# [Records from a data collection]
*** Begin section ***

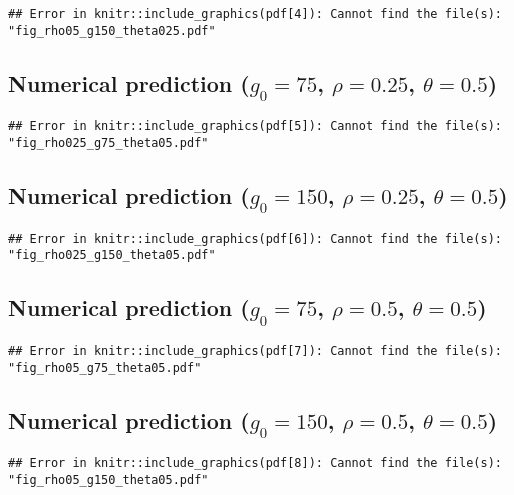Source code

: \begin{verbatim}
## Error in knitr::include_graphics(pdf[4]): Cannot find the file(s): "fig_rho05_g150_theta025.pdf"
\end{verbatim}

\newpage

\subsection{\texorpdfstring{Numerical prediction (\(g_0=75\),
\(\rho=0.25\),
\(\theta=0.5\))}{Numerical prediction (g\_0=75, \textbackslash rho=0.25, \textbackslash theta=0.5)}}\label{numerical-prediction-g_075-rho0.25-theta0.5}

\begin{verbatim}
## Error in knitr::include_graphics(pdf[5]): Cannot find the file(s): "fig_rho025_g75_theta05.pdf"
\end{verbatim}

\newpage

\subsection{\texorpdfstring{Numerical prediction (\(g_0=150\),
\(\rho=0.25\),
\(\theta=0.5\))}{Numerical prediction (g\_0=150, \textbackslash rho=0.25, \textbackslash theta=0.5)}}\label{numerical-prediction-g_0150-rho0.25-theta0.5}

\begin{verbatim}
## Error in knitr::include_graphics(pdf[6]): Cannot find the file(s): "fig_rho025_g150_theta05.pdf"
\end{verbatim}

\newpage

\subsection{\texorpdfstring{Numerical prediction (\(g_0=75\),
\(\rho=0.5\),
\(\theta=0.5\))}{Numerical prediction (g\_0=75, \textbackslash rho=0.5, \textbackslash theta=0.5)}}\label{numerical-prediction-g_075-rho0.5-theta0.5}

\begin{verbatim}
## Error in knitr::include_graphics(pdf[7]): Cannot find the file(s): "fig_rho05_g75_theta05.pdf"
\end{verbatim}

\newpage

\subsection{\texorpdfstring{Numerical prediction (\(g_0=150\),
\(\rho=0.5\),
\(\theta=0.5\))}{Numerical prediction (g\_0=150, \textbackslash rho=0.5, \textbackslash theta=0.5)}}\label{numerical-prediction-g_0150-rho0.5-theta0.5}

\begin{verbatim}
## Error in knitr::include_graphics(pdf[8]): Cannot find the file(s): "fig_rho05_g150_theta05.pdf"
\end{verbatim}

\newpage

*** End section ***

# [Exercise goal]
Retype all the data exactly, please, without pictures.

# [Exercise answer]
Source code

: \begin{verbatim}
## Error in knitr::include_graphics(pdf[4]): Cannot find the file(s): "fig_rho05_g150_theta025.pdf"
\end{verbatim}

\newpage

\subsection{\texorpdfstring{Numerical prediction (\(g_0=75\),
\(\rho=0.25\),
\(\theta=0.5\))}{Numerical prediction (g\_0=75, \textbackslash rho=0.25, \textbackslash theta=0.5)}}\label{numerical-prediction-g_075-rho0.25-theta0.5}

\begin{verbatim}
## Error in knitr::include_graphics(pdf[5]): Cannot find the file(s): "fig_rho025_g75_theta05.pdf"
\end{verbatim}

\newpage

\subsection{\texorpdfstring{Numerical prediction (\(g_0=150\),
\(\rho=0.25\),
\(\theta=0.5\))}{Numerical prediction (g\_0=150, \textbackslash rho=0.25, \textbackslash theta=0.5)}}\label{numerical-prediction-g_0150-rho0.25-theta0.5}

\begin{verbatim}
## Error in knitr::include_graphics(pdf[6]): Cannot find the file(s): "fig_rho025_g150_theta05.pdf"
\end{verbatim}

\newpage

\subsection{\texorpdfstring{Numerical prediction (\(g_0=75\),
\(\rho=0.5\),
\(\theta=0.5\))}{Numerical prediction (g\_0=75, \textbackslash rho=0.5, \textbackslash theta=0.5)}}\label{numerical-prediction-g_075-rho0.5-theta0.5}

\begin{verbatim}
## Error in knitr::include_graphics(pdf[7]): Cannot find the file(s): "fig_rho05_g75_theta05.pdf"
\end{verbatim}

\newpage

\subsection{\texorpdfstring{Numerical prediction (\(g_0=150\),
\(\rho=0.5\),
\(\theta=0.5\))}{Numerical prediction (g\_0=150, \textbackslash rho=0.5, \textbackslash theta=0.5)}}\label{numerical-prediction-g_0150-rho0.5-theta0.5}

\begin{verbatim}
## Error in knitr::include_graphics(pdf[8]): Cannot find the file(s): "fig_rho05_g150_theta05.pdf"
\end{verbatim}

\newpage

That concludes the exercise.